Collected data
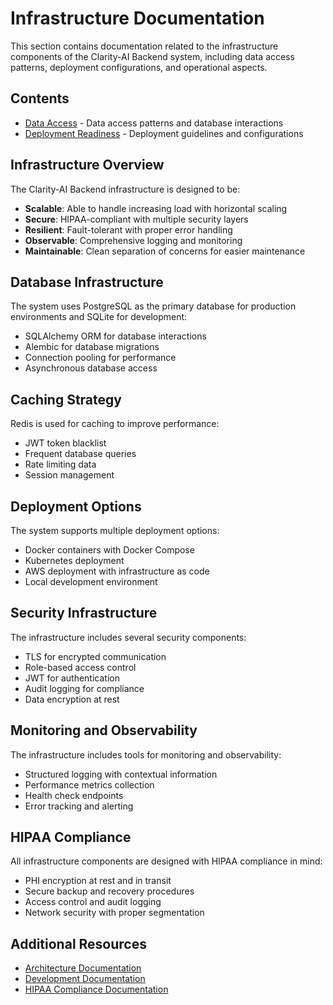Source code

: # Infrastructure Documentation

This section contains documentation related to the infrastructure components of the Clarity-AI Backend system, including data access patterns, deployment configurations, and operational aspects.

## Contents

- [Data Access](./data_access.md) - Data access patterns and database interactions
- [Deployment Readiness](./deployment_readiness.md) - Deployment guidelines and configurations

## Infrastructure Overview

The Clarity-AI Backend infrastructure is designed to be:

- **Scalable**: Able to handle increasing load with horizontal scaling
- **Secure**: HIPAA-compliant with multiple security layers
- **Resilient**: Fault-tolerant with proper error handling
- **Observable**: Comprehensive logging and monitoring
- **Maintainable**: Clean separation of concerns for easier maintenance

## Database Infrastructure

The system uses PostgreSQL as the primary database for production environments and SQLite for development:

- SQLAlchemy ORM for database interactions
- Alembic for database migrations
- Connection pooling for performance
- Asynchronous database access

## Caching Strategy

Redis is used for caching to improve performance:

- JWT token blacklist
- Frequent database queries
- Rate limiting data
- Session management

## Deployment Options

The system supports multiple deployment options:

- Docker containers with Docker Compose
- Kubernetes deployment
- AWS deployment with infrastructure as code
- Local development environment

## Security Infrastructure

The infrastructure includes several security components:

- TLS for encrypted communication
- Role-based access control
- JWT for authentication
- Audit logging for compliance
- Data encryption at rest

## Monitoring and Observability

The infrastructure includes tools for monitoring and observability:

- Structured logging with contextual information
- Performance metrics collection
- Health check endpoints
- Error tracking and alerting

## HIPAA Compliance

All infrastructure components are designed with HIPAA compliance in mind:

- PHI encryption at rest and in transit
- Secure backup and recovery procedures
- Access control and audit logging
- Network security with proper segmentation

## Additional Resources

- [Architecture Documentation](../architecture/README.md)
- [Development Documentation](../development/README.md)
- [HIPAA Compliance Documentation](../compliance/hipaa_compliance.md)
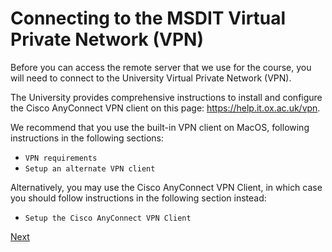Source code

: # Connecting to the MSDIT Virtual Private Network (VPN)

Before you can access the remote server that we use for the course,
you will need to connect to the University Virtual Private Network (VPN).

The University provides comprehensive instructions to install and configure
the Cisco AnyConnect VPN client on this page:
<https://help.it.ox.ac.uk/vpn>.

We recommend that you use the built-in VPN client on MacOS, following instructions in the following sections:

- `VPN requirements`
- `Setup an alternate VPN client`

Alternatively, you may use the Cisco AnyConnect VPN Client, in which case you should follow instructions in the following section instead:

- `Setup the Cisco AnyConnect VPN Client`

[Next](ssh_ccb.md)
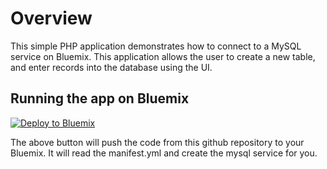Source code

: # Overview

This simple PHP application demonstrates how to connect to a MySQL service on Bluemix. This application allows the user to create a new table, and enter records into the database using the UI.

## Running the app on Bluemix

[![Deploy to Bluemix](https://bluemix.net/deploy/button.png)](https://bluemix.net/deploy)

The above button will push the code from this github repository to your Bluemix. It will read the manifest.yml and create the mysql service for you.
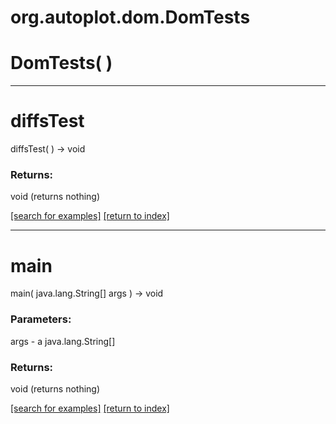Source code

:# org.autoplot.dom.DomTests



# DomTests( )


***
<a name="diffsTest"></a>
# diffsTest
diffsTest(  ) &rarr; void



### Returns:
void (returns nothing)


<a href="https://github.com/autoplot/dev/search?q=diffsTest&unscoped_q=diffsTest">[search for examples]</a>
<a href="https://github.com/autoplot/documentation/blob/master/javadoc/index-all.md">[return to index]</a>

***
<a name="main"></a>
# main
main( java.lang.String[] args ) &rarr; void



### Parameters:
args - a java.lang.String[]

### Returns:
void (returns nothing)


<a href="https://github.com/autoplot/dev/search?q=main&unscoped_q=main">[search for examples]</a>
<a href="https://github.com/autoplot/documentation/blob/master/javadoc/index-all.md">[return to index]</a>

(Work to complete):
Every line above should be repeated exactly; pictures stay out of the copy.

(Your solution):
Source code

: # Infrastructure Documentation

This section contains documentation related to the infrastructure components of the Clarity-AI Backend system, including data access patterns, deployment configurations, and operational aspects.

## Contents

- [Data Access](./data_access.md) - Data access patterns and database interactions
- [Deployment Readiness](./deployment_readiness.md) - Deployment guidelines and configurations

## Infrastructure Overview

The Clarity-AI Backend infrastructure is designed to be:

- **Scalable**: Able to handle increasing load with horizontal scaling
- **Secure**: HIPAA-compliant with multiple security layers
- **Resilient**: Fault-tolerant with proper error handling
- **Observable**: Comprehensive logging and monitoring
- **Maintainable**: Clean separation of concerns for easier maintenance

## Database Infrastructure

The system uses PostgreSQL as the primary database for production environments and SQLite for development:

- SQLAlchemy ORM for database interactions
- Alembic for database migrations
- Connection pooling for performance
- Asynchronous database access

## Caching Strategy

Redis is used for caching to improve performance:

- JWT token blacklist
- Frequent database queries
- Rate limiting data
- Session management

## Deployment Options

The system supports multiple deployment options:

- Docker containers with Docker Compose
- Kubernetes deployment
- AWS deployment with infrastructure as code
- Local development environment

## Security Infrastructure

The infrastructure includes several security components:

- TLS for encrypted communication
- Role-based access control
- JWT for authentication
- Audit logging for compliance
- Data encryption at rest

## Monitoring and Observability

The infrastructure includes tools for monitoring and observability:

- Structured logging with contextual information
- Performance metrics collection
- Health check endpoints
- Error tracking and alerting

## HIPAA Compliance

All infrastructure components are designed with HIPAA compliance in mind:

- PHI encryption at rest and in transit
- Secure backup and recovery procedures
- Access control and audit logging
- Network security with proper segmentation

## Additional Resources

- [Architecture Documentation](../architecture/README.md)
- [Development Documentation](../development/README.md)
- [HIPAA Compliance Documentation](../compliance/hipaa_compliance.md)
Source code

: # Connecting to the MSDIT Virtual Private Network (VPN)

Before you can access the remote server that we use for the course,
you will need to connect to the University Virtual Private Network (VPN).

The University provides comprehensive instructions to install and configure
the Cisco AnyConnect VPN client on this page:
<https://help.it.ox.ac.uk/vpn>.

We recommend that you use the built-in VPN client on MacOS, following instructions in the following sections:

- `VPN requirements`
- `Setup an alternate VPN client`

Alternatively, you may use the Cisco AnyConnect VPN Client, in which case you should follow instructions in the following section instead:

- `Setup the Cisco AnyConnect VPN Client`

[Next](ssh_ccb.md)
Source code

: # Overview

This simple PHP application demonstrates how to connect to a MySQL service on Bluemix. This application allows the user to create a new table, and enter records into the database using the UI.

## Running the app on Bluemix

[![Deploy to Bluemix](https://bluemix.net/deploy/button.png)](https://bluemix.net/deploy)

The above button will push the code from this github repository to your Bluemix. It will read the manifest.yml and create the mysql service for you.
Source code

:# org.autoplot.dom.DomTests



# DomTests( )


***
<a name="diffsTest"></a>
# diffsTest
diffsTest(  ) &rarr; void



### Returns:
void (returns nothing)


<a href="https://github.com/autoplot/dev/search?q=diffsTest&unscoped_q=diffsTest">[search for examples]</a>
<a href="https://github.com/autoplot/documentation/blob/master/javadoc/index-all.md">[return to index]</a>

***
<a name="main"></a>
# main
main( java.lang.String[] args ) &rarr; void



### Parameters:
args - a java.lang.String[]

### Returns:
void (returns nothing)


<a href="https://github.com/autoplot/dev/search?q=main&unscoped_q=main">[search for examples]</a>
<a href="https://github.com/autoplot/documentation/blob/master/javadoc/index-all.md">[return to index]</a>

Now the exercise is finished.